§ EXTRACTED MATERIAL
*** Begin section ***

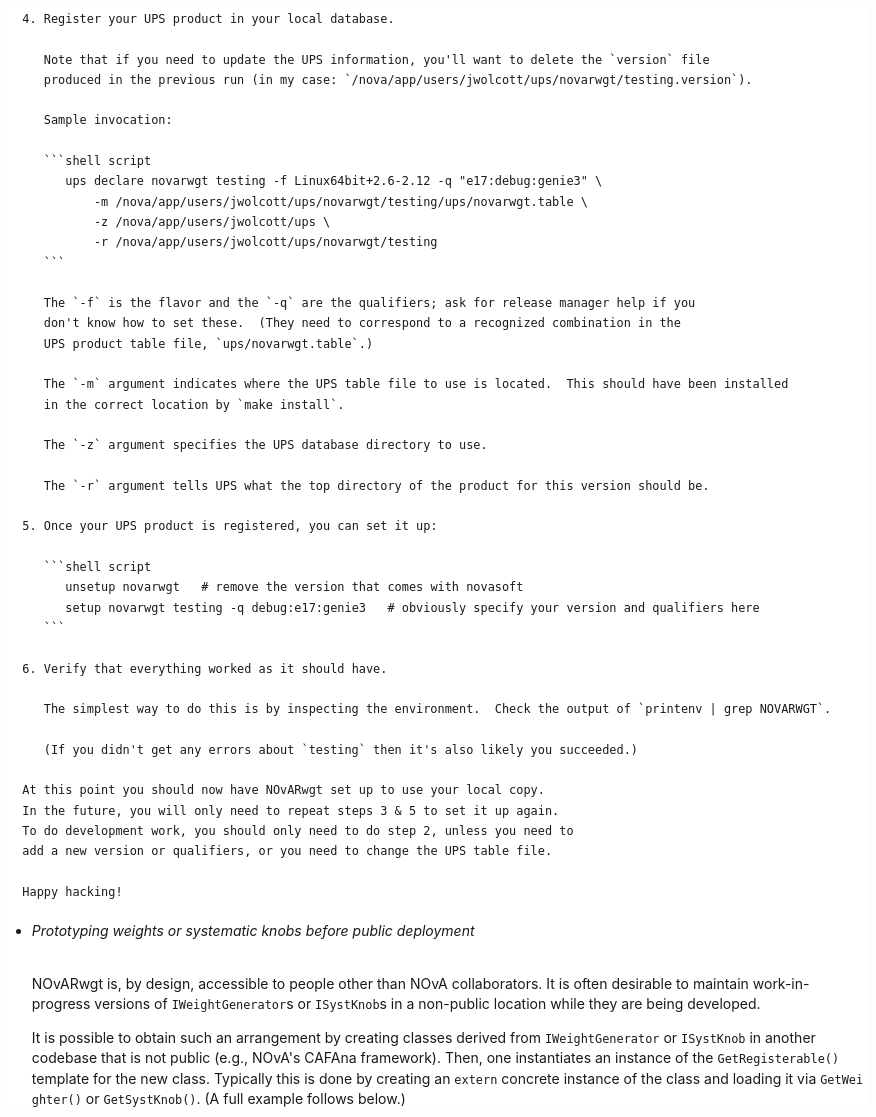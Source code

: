       4. Register your UPS product in your local database.

         Note that if you need to update the UPS information, you'll want to delete the `version` file
         produced in the previous run (in my case: `/nova/app/users/jwolcott/ups/novarwgt/testing.version`).

         Sample invocation:

         ```shell script
            ups declare novarwgt testing -f Linux64bit+2.6-2.12 -q "e17:debug:genie3" \
                -m /nova/app/users/jwolcott/ups/novarwgt/testing/ups/novarwgt.table \
                -z /nova/app/users/jwolcott/ups \
                -r /nova/app/users/jwolcott/ups/novarwgt/testing
         ```

         The `-f` is the flavor and the `-q` are the qualifiers; ask for release manager help if you
         don't know how to set these.  (They need to correspond to a recognized combination in the
         UPS product table file, `ups/novarwgt.table`.)

         The `-m` argument indicates where the UPS table file to use is located.  This should have been installed
         in the correct location by `make install`.

         The `-z` argument specifies the UPS database directory to use.

         The `-r` argument tells UPS what the top directory of the product for this version should be.

      5. Once your UPS product is registered, you can set it up:

         ```shell script
            unsetup novarwgt   # remove the version that comes with novasoft
            setup novarwgt testing -q debug:e17:genie3   # obviously specify your version and qualifiers here
         ```

      6. Verify that everything worked as it should have.

         The simplest way to do this is by inspecting the environment.  Check the output of `printenv | grep NOVARWGT`.

         (If you didn't get any errors about `testing` then it's also likely you succeeded.)

      At this point you should now have NOvARwgt set up to use your local copy.
      In the future, you will only need to repeat steps 3 & 5 to set it up again.
      To do development work, you should only need to do step 2, unless you need to
      add a new version or qualifiers, or you need to change the UPS table file.

      Happy hacking!
      
  * ###### Prototyping weights or systematic knobs before public deployment
  
    NOvARwgt is, by design, accessible to people other than NOvA collaborators.
    It is often desirable to maintain work-in-progress versions of `IWeightGenerator`s
    or `ISystKnob`s in a non-public location while they are being developed.
    
    It is possible to obtain such an arrangement by creating classes
    derived from `IWeightGenerator` or  `ISystKnob` in another codebase that is not public
    (e.g., NOvA's CAFAna framework).  Then, one instantiates an instance of the `GetRegisterable()`
    template for the new class.
    Typically this is done by creating an `extern` concrete instance of the class
    and loading it via `GetWeighter()` or `GetSystKnob()`.
    (A full example follows below.)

*** End section ***

Copy the records exactly; no image should appear in the result.

§ ANSWER AREA
Source code

:       4. Register your UPS product in your local database.

         Note that if you need to update the UPS information, you'll want to delete the `version` file
         produced in the previous run (in my case: `/nova/app/users/jwolcott/ups/novarwgt/testing.version`).

         Sample invocation:

         ```shell script
            ups declare novarwgt testing -f Linux64bit+2.6-2.12 -q "e17:debug:genie3" \
                -m /nova/app/users/jwolcott/ups/novarwgt/testing/ups/novarwgt.table \
                -z /nova/app/users/jwolcott/ups \
                -r /nova/app/users/jwolcott/ups/novarwgt/testing
         ```

         The `-f` is the flavor and the `-q` are the qualifiers; ask for release manager help if you
         don't know how to set these.  (They need to correspond to a recognized combination in the
         UPS product table file, `ups/novarwgt.table`.)

         The `-m` argument indicates where the UPS table file to use is located.  This should have been installed
         in the correct location by `make install`.

         The `-z` argument specifies the UPS database directory to use.

         The `-r` argument tells UPS what the top directory of the product for this version should be.

      5. Once your UPS product is registered, you can set it up:

         ```shell script
            unsetup novarwgt   # remove the version that comes with novasoft
            setup novarwgt testing -q debug:e17:genie3   # obviously specify your version and qualifiers here
         ```

      6. Verify that everything worked as it should have.

         The simplest way to do this is by inspecting the environment.  Check the output of `printenv | grep NOVARWGT`.

         (If you didn't get any errors about `testing` then it's also likely you succeeded.)

      At this point you should now have NOvARwgt set up to use your local copy.
      In the future, you will only need to repeat steps 3 & 5 to set it up again.
      To do development work, you should only need to do step 2, unless you need to
      add a new version or qualifiers, or you need to change the UPS table file.

      Happy hacking!
      
  * ###### Prototyping weights or systematic knobs before public deployment
  
    NOvARwgt is, by design, accessible to people other than NOvA collaborators.
    It is often desirable to maintain work-in-progress versions of `IWeightGenerator`s
    or `ISystKnob`s in a non-public location while they are being developed.
    
    It is possible to obtain such an arrangement by creating classes
    derived from `IWeightGenerator` or  `ISystKnob` in another codebase that is not public
    (e.g., NOvA's CAFAna framework).  Then, one instantiates an instance of the `GetRegisterable()`
    template for the new class.
    Typically this is done by creating an `extern` concrete instance of the class
    and loading it via `GetWeighter()` or `GetSystKnob()`.
    (A full example follows below.)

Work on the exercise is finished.